Every time someone pastes customer segments into ChatGPT or uploads usage data to Claude, company data flows into systems that your IT department has never evaluated and security has never approved. One Kiteworks study found that 93% of employees have shared confidential company data through unauthorized AI tools, and that about 8.5% of prompts to AI tools contain sensitive data.

This is shadow AI. And it spreads faster than most organizations realize.

This article looks at what shadow AI actually looks like, why employees turn to it, and how to address it through governance-based enablement rather than bans.

What is shadow AI?

Shadow AI is the use of AI tools without formal approval or oversight from IT. Employees typically turn to these tools to work faster or keep pace with company-wide AI initiatives. But unvetted AI tools can create real risks like data exposure, compliance gaps, and security vulnerabilities that traditional security controls can't catch.

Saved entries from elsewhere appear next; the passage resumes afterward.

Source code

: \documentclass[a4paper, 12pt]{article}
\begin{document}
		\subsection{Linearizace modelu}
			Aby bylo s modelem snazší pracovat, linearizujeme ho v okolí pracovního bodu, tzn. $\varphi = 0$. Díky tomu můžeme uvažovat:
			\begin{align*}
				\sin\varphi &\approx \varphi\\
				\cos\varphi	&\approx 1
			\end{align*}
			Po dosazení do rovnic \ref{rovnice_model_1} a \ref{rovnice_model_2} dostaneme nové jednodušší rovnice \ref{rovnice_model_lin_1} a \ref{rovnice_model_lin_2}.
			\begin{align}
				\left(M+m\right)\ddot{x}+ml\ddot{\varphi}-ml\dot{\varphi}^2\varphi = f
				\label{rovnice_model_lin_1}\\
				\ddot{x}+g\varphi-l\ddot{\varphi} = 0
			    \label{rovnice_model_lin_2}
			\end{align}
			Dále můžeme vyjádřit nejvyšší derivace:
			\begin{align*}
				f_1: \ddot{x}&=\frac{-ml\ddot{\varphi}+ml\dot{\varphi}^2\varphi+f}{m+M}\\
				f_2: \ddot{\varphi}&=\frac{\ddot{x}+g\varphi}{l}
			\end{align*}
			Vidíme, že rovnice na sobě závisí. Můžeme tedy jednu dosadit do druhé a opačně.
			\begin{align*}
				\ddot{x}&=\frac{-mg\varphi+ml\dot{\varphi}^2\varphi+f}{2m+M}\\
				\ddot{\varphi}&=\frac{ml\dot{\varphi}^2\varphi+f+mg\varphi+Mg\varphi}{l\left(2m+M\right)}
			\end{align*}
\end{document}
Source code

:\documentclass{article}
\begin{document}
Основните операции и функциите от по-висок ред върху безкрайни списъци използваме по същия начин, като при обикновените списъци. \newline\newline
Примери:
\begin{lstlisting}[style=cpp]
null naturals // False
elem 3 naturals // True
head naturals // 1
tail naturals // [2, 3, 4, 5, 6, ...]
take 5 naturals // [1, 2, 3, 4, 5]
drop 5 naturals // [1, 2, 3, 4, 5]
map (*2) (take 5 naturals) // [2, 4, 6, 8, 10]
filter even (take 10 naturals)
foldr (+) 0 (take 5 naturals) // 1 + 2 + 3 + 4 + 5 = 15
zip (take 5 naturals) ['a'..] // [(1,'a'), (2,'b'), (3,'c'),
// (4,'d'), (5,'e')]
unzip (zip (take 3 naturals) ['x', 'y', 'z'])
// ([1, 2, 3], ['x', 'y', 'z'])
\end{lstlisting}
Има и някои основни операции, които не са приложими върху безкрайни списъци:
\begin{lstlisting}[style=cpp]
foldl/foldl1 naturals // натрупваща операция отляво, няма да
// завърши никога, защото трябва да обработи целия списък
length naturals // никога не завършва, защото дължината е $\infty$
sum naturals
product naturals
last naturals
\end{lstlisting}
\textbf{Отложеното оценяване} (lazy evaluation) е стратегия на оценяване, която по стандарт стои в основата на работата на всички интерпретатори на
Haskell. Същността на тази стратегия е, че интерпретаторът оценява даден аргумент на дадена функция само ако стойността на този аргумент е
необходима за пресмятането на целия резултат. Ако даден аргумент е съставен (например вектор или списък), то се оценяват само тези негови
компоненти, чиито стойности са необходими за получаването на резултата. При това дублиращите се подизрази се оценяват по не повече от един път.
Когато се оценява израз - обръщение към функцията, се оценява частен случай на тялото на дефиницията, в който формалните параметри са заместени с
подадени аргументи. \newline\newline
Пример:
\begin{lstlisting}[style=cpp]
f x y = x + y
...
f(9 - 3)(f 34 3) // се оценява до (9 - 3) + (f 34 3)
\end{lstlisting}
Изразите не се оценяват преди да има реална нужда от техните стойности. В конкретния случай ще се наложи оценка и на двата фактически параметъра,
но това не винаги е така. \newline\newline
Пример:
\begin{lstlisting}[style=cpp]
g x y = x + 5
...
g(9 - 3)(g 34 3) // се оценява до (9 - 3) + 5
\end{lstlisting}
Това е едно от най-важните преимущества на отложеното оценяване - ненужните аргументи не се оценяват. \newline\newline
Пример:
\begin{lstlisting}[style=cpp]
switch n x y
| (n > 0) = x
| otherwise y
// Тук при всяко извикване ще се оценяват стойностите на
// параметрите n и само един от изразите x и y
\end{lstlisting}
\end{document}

Common examples of shadow AI include:

  • Pasting data into public AI chatbots like ChatGPT and Google Gemini, which tend to be the most frequently accessed unauthorized AI tools in enterprise environments

  • Logging into enterprise tools with personal accounts, where employees access tools like Microsoft Copilot through personal credentials on work devices, bypassing enterprise licensing and security controls

  • Building department-level AI solutions, where business units spin up their own tools using commercial LLMs without ever looping in IT, creating ungoverned pockets across the organization

  • Using browser plugins and embedded AI features for code generation, data analysis, and content creation, including AI capabilities quietly baked into otherwise approved software

Shadow AI can expose company data in ways the organization can't see or control, leaving security teams unable to track where company data ends up or who has access to it.

Why shadow AI is harmful to companies

Shadow AI can create real problems for organizations, even when employees are just trying to work faster, and the tools genuinely help them get things done.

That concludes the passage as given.